As it is a type of soft tissue injury, an adequate treatment that could be administered in the first 24 to 48 hours may include rest and ice to minimize inflammation.
While this will initially reduce the pain and swelling behind the knee, it is often not enough to resolve the injury.
Instead, the pain behind the knee will often continue to get worse over time, which will cause more swelling behind the knee, an increase in discomfort and a worsening of pain.
When this occurs, the individual will usually visit a doctor to learn about the available treatment options.
Unfortunately, there have been very few advances in regards to Baker’s cyst treatments. This usually means that your doctor probably only suggests some alternative treatment options.
In general, most doctors will suggest; anti-inflammatory medications or steroid injections to reduce pain and swelling.
Also, if there is a noticeable swelling behind the knee, your doctor may also recommend draining the inflamed pouch with a syringe to remove excess fluid … even surgery can be recommended in extreme cases.
For many people, the treatments mentioned above simply will not be an option.
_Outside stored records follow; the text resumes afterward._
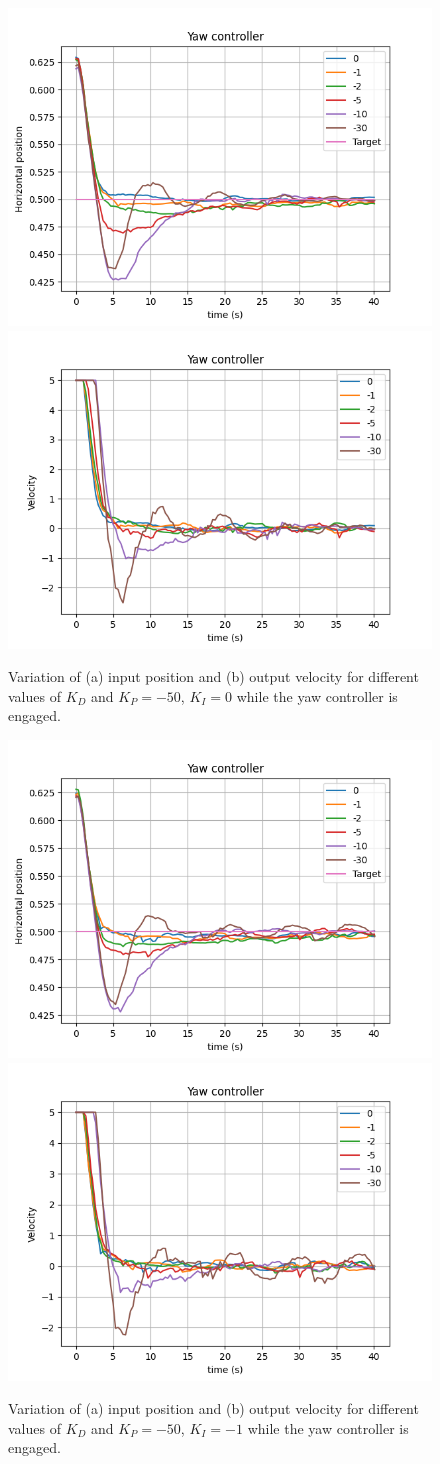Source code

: \begin{figure}
  \centering
  \includegraphics[width=.45\linewidth]{img/pid/yaw/yaw_pos_p50_i0_der.png}
  \includegraphics[width=.45\linewidth]{img/pid/yaw/yaw_vel_p50_i0_der.png}
  \caption{Variation of (a) input position and (b) output velocity for different values of $K_{D}$ and $K_P=-50$, $K_I=0$ while the yaw controller is engaged.}\label{fig:tune-yaw-der-i0}
\end{figure}

\begin{figure}
  \centering
  \includegraphics[width=.45\linewidth]{img/pid/yaw/yaw_pos_p50_i1_der.png}
  \includegraphics[width=.45\linewidth]{img/pid/yaw/yaw_vel_p50_i1_der.png}
  \caption{Variation of (a) input position and (b) output velocity for different values of $K_{D}$ and $K_P=-50$, $K_I=-1$ while the yaw controller is engaged.}\label{fig:tune-yaw-der-i1}
\end{figure}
This can be for several reasons:
- Some people have already tried one or more of these treatments with little or no benefit.
- Some people may not be suitable for these types of treatments due to age or a pre-existing medical condition.
- In addition, such procedures can be painful and many individuals who currently have this condition will consider it invasive.
- Alternatively, some people simply prefer to first research a natural treatment option when it comes to their health.